As to running  production units under valgrind, this will impose huge load, and I will need to take care to isolate customer units off such a test unit.  What that would leave are less active developmental and largely idle standby units behind, and may or may not show the problem

As to comment 93, 2G is not wanted for the libvirtd -- that just happens to be a use limit based on physical and swap ram allocated to the dom0   Setting the boot time param for max mem for the dom0 should permit those running smaller boxes to see the issue

As to me ruling out the xenconsoled and xenstored, I was describing our use pattern, where we are not using such as management tools -- ymmv

similarly as I reread my comments, they could have been taken as implying 32 bit only, which as I systematically kept records of failures,  was not the case and I was extending my report with later data

Comment 95 Laine Stump 2011-01-04 19:58:54 UTC
According to the comments, the machine in question is running libvirt-0.6.3-33. There is at least one known xen-related libvirt memory leak that was fixed in 0.6.3-37 (see Bug 590073), and likely many others fixed in the rebase to libvirt-0.8.2 (I know there have been a lot of leaks fixed in upstream libvirt lately, although many of those were in qemu code, so wouldn't be applicable here).

If it's possible to run libvirtd under valgrind, as Paolo suggests, the output could possibly confirm whether or not the leak you're seeing is the same as the leak in Bug 590073 (it looks like this leak could be triggered by constantly opening and closing connections to Xen from libvirtd, possibly as part of some sort of stats-gathering script?).

If running libvirtd under valgrind is problematic, I would suggest upgrading libvirt to either 0.6.3-37, or to 0.8.2-x if possible.
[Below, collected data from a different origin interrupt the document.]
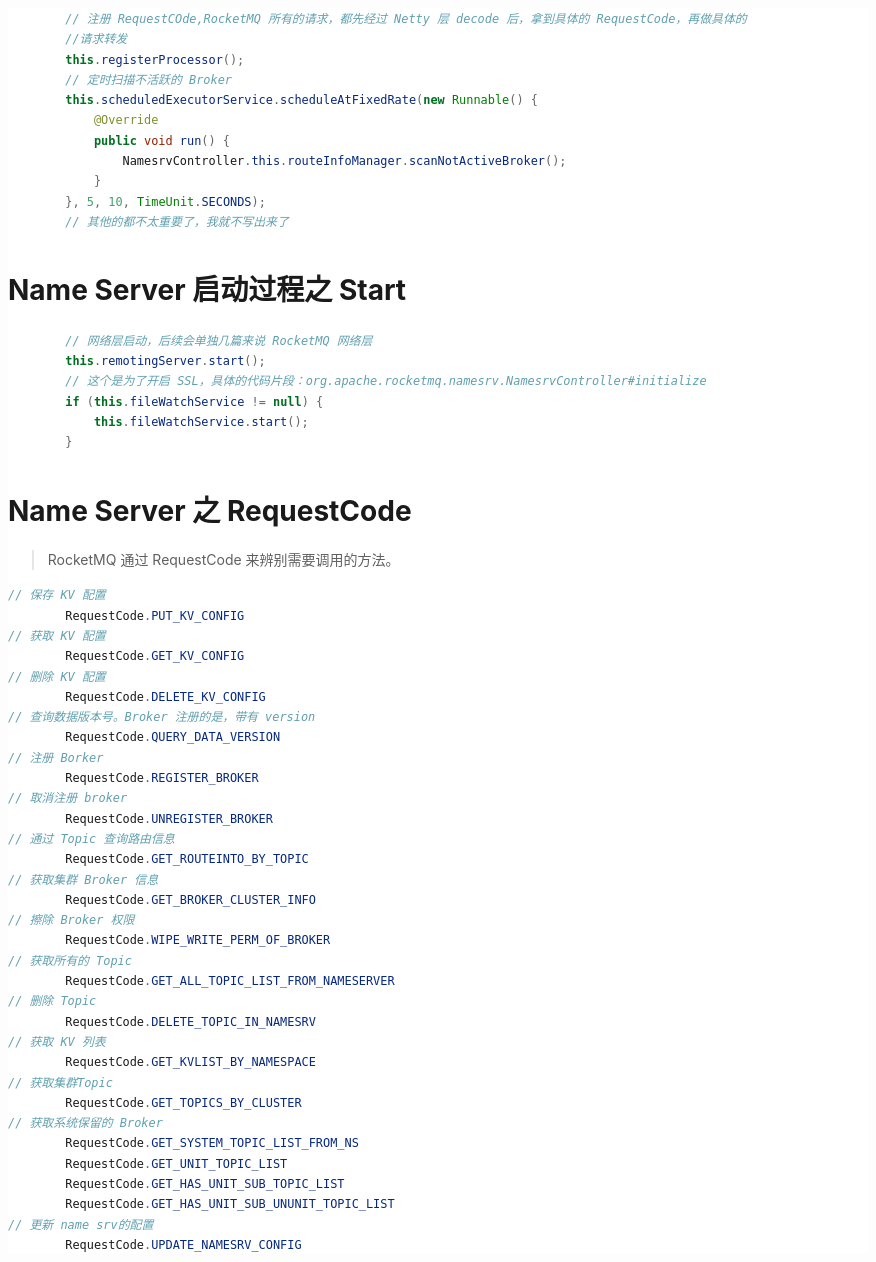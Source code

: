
 ```java
        // 注册 RequestCOde,RocketMQ 所有的请求，都先经过 Netty 层 decode 后，拿到具体的 RequestCode，再做具体的
        //请求转发
        this.registerProcessor();
        // 定时扫描不活跃的 Broker
        this.scheduledExecutorService.scheduleAtFixedRate(new Runnable() {
            @Override
            public void run() {
                NamesrvController.this.routeInfoManager.scanNotActiveBroker();
            }
        }, 5, 10, TimeUnit.SECONDS);
        // 其他的都不太重要了，我就不写出来了

```

# Name Server 启动过程之 Start

```java
        // 网络层启动，后续会单独几篇来说 RocketMQ 网络层
        this.remotingServer.start();
        // 这个是为了开启 SSL，具体的代码片段：org.apache.rocketmq.namesrv.NamesrvController#initialize
        if (this.fileWatchService != null) {
            this.fileWatchService.start();
        }
```

# Name Server 之 RequestCode

> RocketMQ 通过 RequestCode 来辨别需要调用的方法。

```java
// 保存 KV 配置
        RequestCode.PUT_KV_CONFIG
// 获取 KV 配置
        RequestCode.GET_KV_CONFIG
// 删除 KV 配置
        RequestCode.DELETE_KV_CONFIG
// 查询数据版本号。Broker 注册的是，带有 version
        RequestCode.QUERY_DATA_VERSION
// 注册 Borker
        RequestCode.REGISTER_BROKER
// 取消注册 broker
        RequestCode.UNREGISTER_BROKER
// 通过 Topic 查询路由信息
        RequestCode.GET_ROUTEINTO_BY_TOPIC
// 获取集群 Broker 信息
        RequestCode.GET_BROKER_CLUSTER_INFO
// 擦除 Broker 权限
        RequestCode.WIPE_WRITE_PERM_OF_BROKER
// 获取所有的 Topic
        RequestCode.GET_ALL_TOPIC_LIST_FROM_NAMESERVER
// 删除 Topic
        RequestCode.DELETE_TOPIC_IN_NAMESRV
// 获取 KV 列表
        RequestCode.GET_KVLIST_BY_NAMESPACE
// 获取集群Topic
        RequestCode.GET_TOPICS_BY_CLUSTER
// 获取系统保留的 Broker
        RequestCode.GET_SYSTEM_TOPIC_LIST_FROM_NS
        RequestCode.GET_UNIT_TOPIC_LIST
        RequestCode.GET_HAS_UNIT_SUB_TOPIC_LIST
        RequestCode.GET_HAS_UNIT_SUB_UNUNIT_TOPIC_LIST
// 更新 name srv的配置
        RequestCode.UPDATE_NAMESRV_CONFIG
```
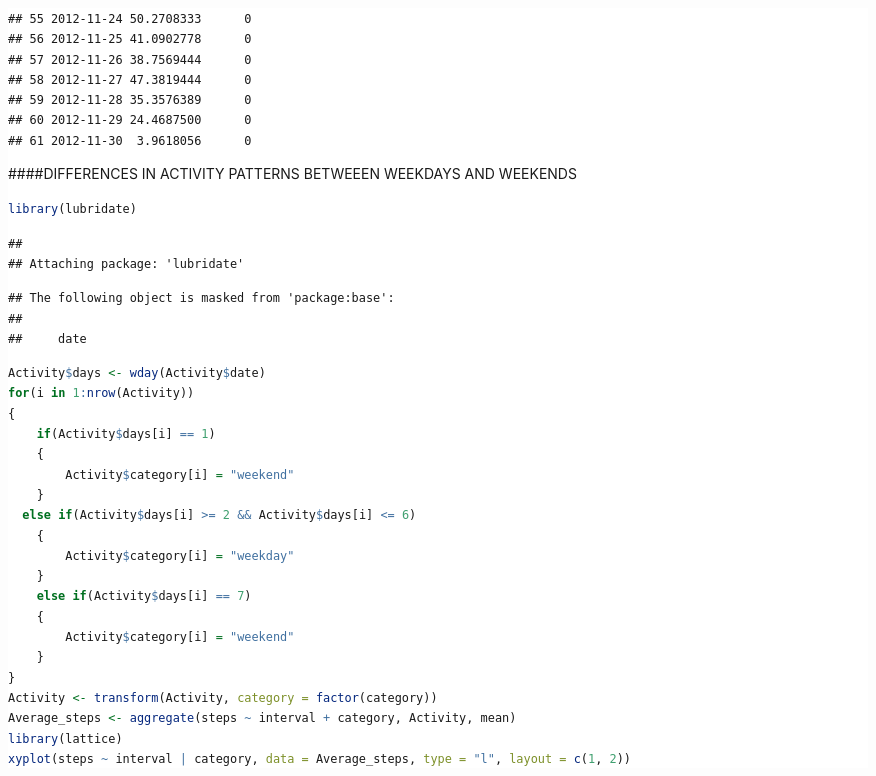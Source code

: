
 ```
## 55 2012-11-24 50.2708333      0
## 56 2012-11-25 41.0902778      0
## 57 2012-11-26 38.7569444      0
## 58 2012-11-27 47.3819444      0
## 59 2012-11-28 35.3576389      0
## 60 2012-11-29 24.4687500      0
## 61 2012-11-30  3.9618056      0
```

####DIFFERENCES IN ACTIVITY PATTERNS BETWEEEN WEEKDAYS AND WEEKENDS


```r
library(lubridate)
```

```
## 
## Attaching package: 'lubridate'
```

```
## The following object is masked from 'package:base':
## 
##     date
```

```r
Activity$days <- wday(Activity$date)
for(i in 1:nrow(Activity))
{
	if(Activity$days[i] == 1)
	{
		Activity$category[i] = "weekend"
	}
  else if(Activity$days[i] >= 2 && Activity$days[i] <= 6)
	{
		Activity$category[i] = "weekday"
	}
	else if(Activity$days[i] == 7)
	{
		Activity$category[i] = "weekend"
	}
}
Activity <- transform(Activity, category = factor(category))
Average_steps <- aggregate(steps ~ interval + category, Activity, mean)
library(lattice)
xyplot(steps ~ interval | category, data = Average_steps, type = "l", layout = c(1, 2))
```
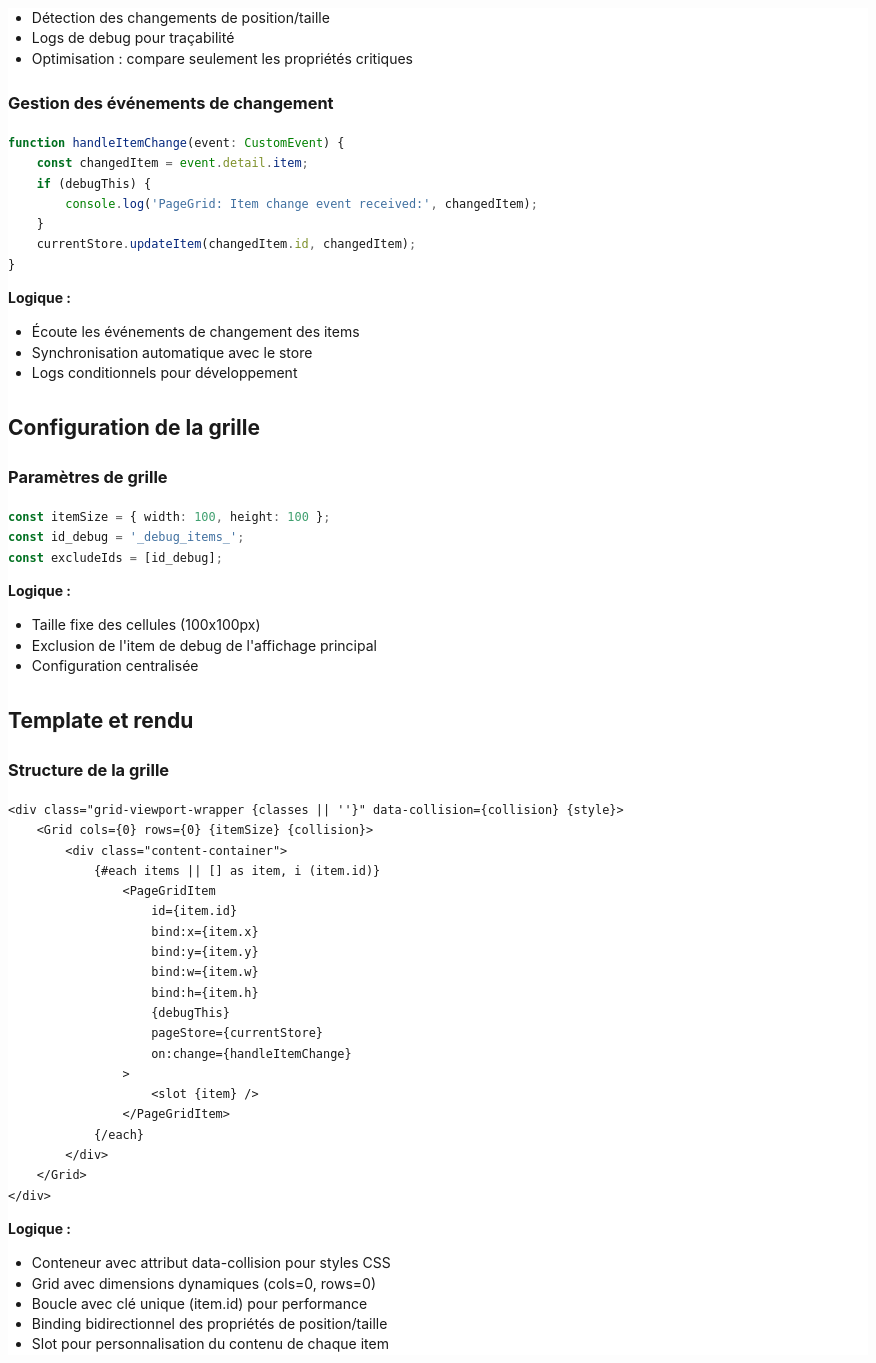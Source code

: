 - Détection des changements de position/taille
- Logs de debug pour traçabilité
- Optimisation : compare seulement les propriétés critiques

### Gestion des événements de changement
```typescript
function handleItemChange(event: CustomEvent) {
    const changedItem = event.detail.item;
    if (debugThis) {
        console.log('PageGrid: Item change event received:', changedItem);
    }
    currentStore.updateItem(changedItem.id, changedItem);
}
```
**Logique :**
- Écoute les événements de changement des items
- Synchronisation automatique avec le store
- Logs conditionnels pour développement

## Configuration de la grille

### Paramètres de grille
```typescript
const itemSize = { width: 100, height: 100 };
const id_debug = '_debug_items_';
const excludeIds = [id_debug];
```
**Logique :**
- Taille fixe des cellules (100x100px)
- Exclusion de l'item de debug de l'affichage principal
- Configuration centralisée

## Template et rendu

### Structure de la grille
```svelte
<div class="grid-viewport-wrapper {classes || ''}" data-collision={collision} {style}>
    <Grid cols={0} rows={0} {itemSize} {collision}>
        <div class="content-container">
            {#each items || [] as item, i (item.id)}
                <PageGridItem
                    id={item.id}
                    bind:x={item.x}
                    bind:y={item.y}
                    bind:w={item.w}
                    bind:h={item.h}
                    {debugThis}
                    pageStore={currentStore}
                    on:change={handleItemChange}
                >
                    <slot {item} />
                </PageGridItem>
            {/each}
        </div>
    </Grid>
</div>
```
**Logique :**
- Conteneur avec attribut data-collision pour styles CSS
- Grid avec dimensions dynamiques (cols=0, rows=0)
- Boucle avec clé unique (item.id) pour performance
- Binding bidirectionnel des propriétés de position/taille
- Slot pour personnalisation du contenu de chaque item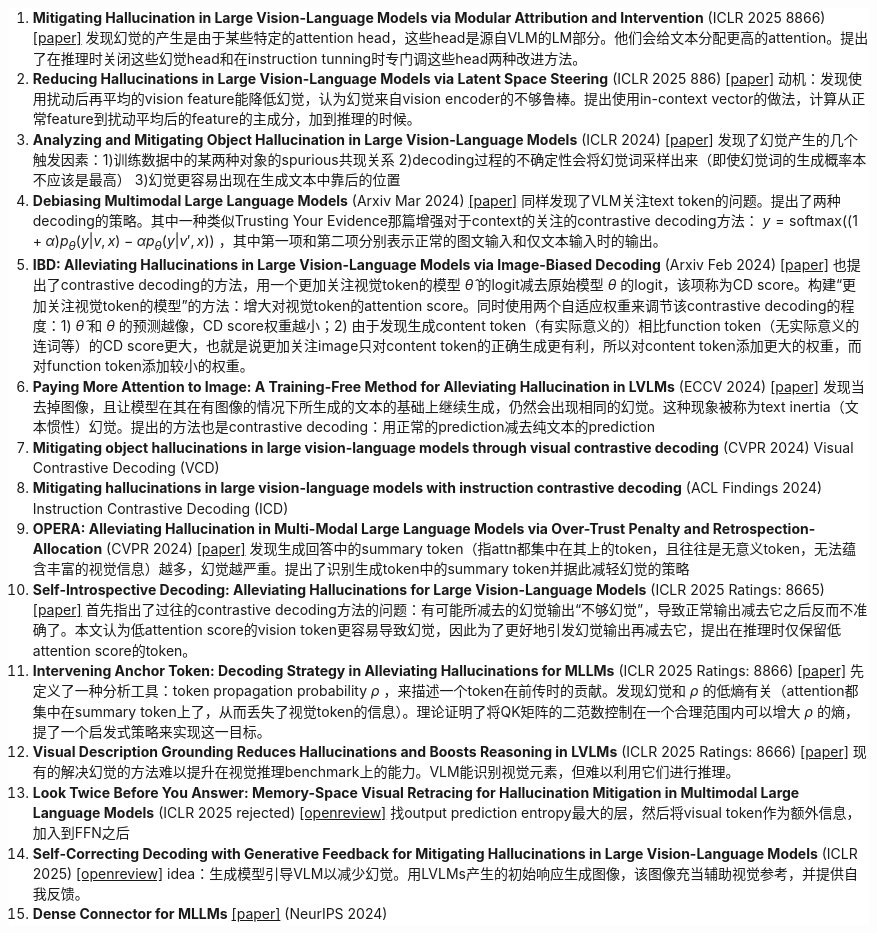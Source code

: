 1. **Mitigating Hallucination in Large Vision-Language Models via Modular Attribution and Intervention** (ICLR 2025 8866) [[paper]](https://openreview.net/forum?id=Bjq4W7P2Us) 发现幻觉的产生是由于某些特定的attention head，这些head是源自VLM的LM部分。他们会给文本分配更高的attention。提出了在推理时关闭这些幻觉head和在instruction tunning时专门调这些head两种改进方法。
2. **Reducing Hallucinations in Large Vision-Language Models via Latent Space Steering** (ICLR 2025 886) [[paper]](https://openreview.net/forum?id=LBl7Hez0fF) 动机：发现使用扰动后再平均的vision feature能降低幻觉，认为幻觉来自vision encoder的不够鲁棒。提出使用in-context vector的做法，计算从正常feature到扰动平均后的feature的主成分，加到推理的时候。
3. **Analyzing and Mitigating Object Hallucination in Large Vision-Language Models** (ICLR 2024) [[paper]](http://arxiv.org/abs/2310.00754) 发现了幻觉产生的几个触发因素：1)训练数据中的某两种对象的spurious共现关系 2)decoding过程的不确定性会将幻觉词采样出来（即使幻觉词的生成概率本不应该是最高） 3)幻觉更容易出现在生成文本中靠后的位置
4. **Debiasing Multimodal Large Language Models** (Arxiv Mar 2024) [[paper]](http://arxiv.org/abs/2403.05262) 同样发现了VLM关注text token的问题。提出了两种decoding的策略。其中一种类似Trusting Your Evidence那篇增强对于context的关注的contrastive decoding方法： $y=\text{softmax}((1+\alpha) p_\theta(y|v,x)-\alpha p_\theta(y|v',x))$ ，其中第一项和第二项分别表示正常的图文输入和仅文本输入时的输出。
5. **IBD: Alleviating Hallucinations in Large Vision-Language Models via Image-Biased Decoding** (Arxiv Feb 2024) [[paper]](http://arxiv.org/abs/2402.18476) 也提出了contrastive decoding的方法，用一个更加关注视觉token的模型 $\hat{\theta}$ 的logit减去原始模型 $\theta$ 的logit，该项称为CD score。构建“更加关注视觉token的模型”的方法：增大对视觉token的attention score。同时使用两个自适应权重来调节该contrastive decoding的程度：1) $\hat{\theta}$ 和 $\theta$ 的预测越像，CD score权重越小；2) 由于发现生成content token（有实际意义的）相比function token（无实际意义的连词等）的CD score更大，也就是说更加关注image只对content token的正确生成更有利，所以对content token添加更大的权重，而对function token添加较小的权重。
6. **Paying More Attention to Image: A Training-Free Method for Alleviating Hallucination in LVLMs** (ECCV 2024) [[paper]](https://arxiv.org/pdf/2407.21771) 发现当去掉图像，且让模型在其在有图像的情况下所生成的文本的基础上继续生成，仍然会出现相同的幻觉。这种现象被称为text inertia（文本惯性）幻觉。提出的方法也是contrastive decoding：用正常的prediction减去纯文本的prediction
7. **Mitigating object hallucinations in large vision-language models through visual contrastive decoding** (CVPR 2024) Visual Contrastive Decoding (VCD)
8. **Mitigating hallucinations in large vision-language models with instruction contrastive decoding** (ACL Findings 2024) Instruction Contrastive Decoding (ICD)
9. **OPERA: Alleviating Hallucination in Multi-Modal Large Language Models via Over-Trust Penalty and Retrospection-Allocation** (CVPR 2024) [[paper]](https://openaccess.thecvf.com/content/CVPR2024/papers/Huang_OPERA_Alleviating_Hallucination_in_Multi-Modal_Large_Language_Models_via_Over-Trust_CVPR_2024_paper.pdf) 发现生成回答中的summary token（指attn都集中在其上的token，且往往是无意义token，无法蕴含丰富的视觉信息）越多，幻觉越严重。提出了识别生成token中的summary token并据此减轻幻觉的策略
10. **Self-Introspective Decoding: Alleviating Hallucinations for Large Vision-Language Models** (ICLR 2025 Ratings: 8665) [[paper]](http://arxiv.org/abs/2408.02032) 首先指出了过往的contrastive decoding方法的问题：有可能所减去的幻觉输出“不够幻觉”，导致正常输出减去它之后反而不准确了。本文认为低attention score的vision token更容易导致幻觉，因此为了更好地引发幻觉输出再减去它，提出在推理时仅保留低attention score的token。 
11. **Intervening Anchor Token: Decoding Strategy in Alleviating Hallucinations for MLLMs** (ICLR 2025 Ratings: 8866) [[paper]](https://openreview.net/forum?id=zGb4WgCW5i) 先定义了一种分析工具：token propagation probability $\rho$ ，来描述一个token在前传时的贡献。发现幻觉和 $\rho$ 的低熵有关（attention都集中在summary token上了，从而丢失了视觉token的信息）。理论证明了将QK矩阵的二范数控制在一个合理范围内可以增大 $\rho$ 的熵，提了一个启发式策略来实现这一目标。
12. **Visual Description Grounding Reduces Hallucinations and Boosts Reasoning in LVLMs** (ICLR 2025 Ratings: 8666) [[paper]](https://openreview.net/forum?id=3PRvlT8b1R) 现有的解决幻觉的方法难以提升在视觉推理benchmark上的能力。VLM能识别视觉元素，但难以利用它们进行推理。
13. **Look Twice Before You Answer: Memory-Space Visual Retracing for Hallucination Mitigation in Multimodal Large Language Models** (ICLR 2025 rejected) [[openreview]](https://openreview.net/forum?id=tkg9XMFo0H) 找output prediction entropy最大的层，然后将visual token作为额外信息，加入到FFN之后
14. **Self-Correcting Decoding with Generative Feedback for Mitigating Hallucinations in Large Vision-Language Models** (ICLR 2025) [[openreview]](https://openreview.net/forum?id=tTBXePRKSx) idea：生成模型引导VLM以减少幻觉。用LVLMs产生的初始响应生成图像，该图像充当辅助视觉参考，并提供自我反馈。
15. **Dense Connector for MLLMs** [[paper]](https://arxiv.org/abs/2405.13800) (NeurIPS 2024)
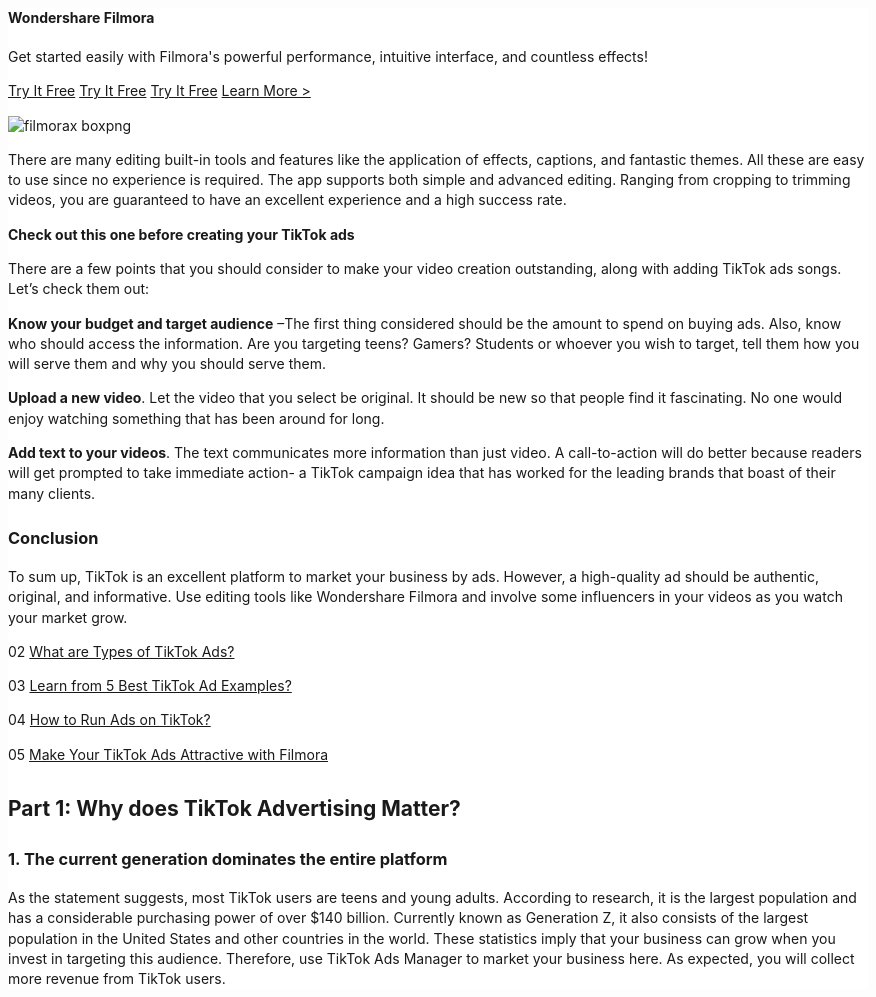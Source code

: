 #### Wondershare Filmora

Get started easily with Filmora's powerful performance, intuitive interface, and countless effects!

[Try It Free](https://tools.techidaily.com/wondershare/filmora/download/) [Try It Free](https://tools.techidaily.com/wondershare/filmora/download/) [Try It Free](https://tools.techidaily.com/wondershare/filmora/download/) [Learn More >](https://tools.techidaily.com/wondershare/filmora/download/)

![filmorax boxpng ](https://images.wondershare.com/filmora/banner/filmora-latest-product-box-right-side.png)

There are many editing built-in tools and features like the application of effects, captions, and fantastic themes. All these are easy to use since no experience is required. The app supports both simple and advanced editing. Ranging from cropping to trimming videos, you are guaranteed to have an excellent experience and a high success rate.

**Check out this one before creating your TikTok ads**

There are a few points that you should consider to make your video creation outstanding, along with adding TikTok ads songs. Let’s check them out:

**Know your budget and target audience** –The first thing considered should be the amount to spend on buying ads. Also, know who should access the information. Are you targeting teens? Gamers? Students or whoever you wish to target, tell them how you will serve them and why you should serve them.

**Upload a new video**. Let the video that you select be original. It should be new so that people find it fascinating. No one would enjoy watching something that has been around for long.

**Add text to your videos**. The text communicates more information than just video. A call-to-action will do better because readers will get prompted to take immediate action- a TikTok campaign idea that has worked for the leading brands that boast of their many clients.

### Conclusion

To sum up, TikTok is an excellent platform to market your business by ads. However, a high-quality ad should be authentic, original, and informative. Use editing tools like Wondershare Filmora and involve some influencers in your videos as you watch your market grow.

02 [What are Types of TikTok Ads?](#part2)

03 [Learn from 5 Best TikTok Ad Examples?](#part3)

04 [How to Run Ads on TikTok?](#part4)

05 [Make Your TikTok Ads Attractive with Filmora](#part5)

## Part 1: Why does TikTok Advertising Matter?

### 1\. The current generation dominates the entire platform

As the statement suggests, most TikTok users are teens and young adults. According to research, it is the largest population and has a considerable purchasing power of over $140 billion. Currently known as Generation Z, it also consists of the largest population in the United States and other countries in the world. These statistics imply that your business can grow when you invest in targeting this audience. Therefore, use TikTok Ads Manager to market your business here. As expected, you will collect more revenue from TikTok users.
After all, there are known issues with the version running now that potentially cause exactly the problem you're seeing.

Comment 96 Paolo Bonzini 2011-01-05 08:13:03 UTC
Laine, note that 0.6.3-33.el5_5.3 is the z-Stream package and has the fix for libvirt (bug 619711 comment 5).

The idea that this could be caused by some kind of stats script is a good one---Russ, do you have anything that we could use to reproduce?  Alternatively, libvirtd has relatively few things to do when running under Xen (it acts mostly as an RPC broker), so running it under valgrind should not impose a huge load.  Doing so for 3-4 hours should be enough.

(btw you _are_ using xenstored, since all PV drivers and libvirtd are relying on it.  libvirtd is at the top of the "food chain", if it dies nobody will notice except you.  The problems arise when/if the OOM killer does something strange).

Comment 97 R P Herrold 2011-01-06 03:35:57 UTC
I need to strip down some code to get a clean minimum reproducer.  I have cleaned off a spare dom0 that is safe to test in as well

Comment 99 Pavel Kankovsky 2011-02-24 19:22:32 UTC
I have experienced many xenconsoled crashes similar to those described by Pasi Karkkainen. I was monitoring the processes with gdb and strace for several months to catch that elusive bug.

Gdb was not much useful. Everything I have found out was that xenconsoled always returned from handle_io() & main() and terminated.

Strace provided the missing piece of the puzzle. xenconsoled returned from handle_io() because it called select() with a bad timeout parameter and got EINVAL. Here is one of the traces I have collected (others are similar):

[pid  8118] gettimeofday({1298035287, 656354}, NULL) = 0
[pid  8118] select(9, [6 7 8], [], NULL, NULL) = 1 (in [6])
[pid  8118] read(6, "\33\0\0\0", 4)     = 4
[pid  8118] ioctl(6, EVIOCGKEYCODE, 0xbff3c070) = 0
[pid  8118] gettimeofday({1298035287, 803152}, NULL) = 0
[pid  8118] select(9, [7 8], [7], NULL, {4293022154, 4294093296}) = -1 EINVAL (Invalid argument)
[pid  8118] write(2, "Failure in select: 22 (Invalid a"..., 41) = 41
[pid  8118] exit_group(0)               = ?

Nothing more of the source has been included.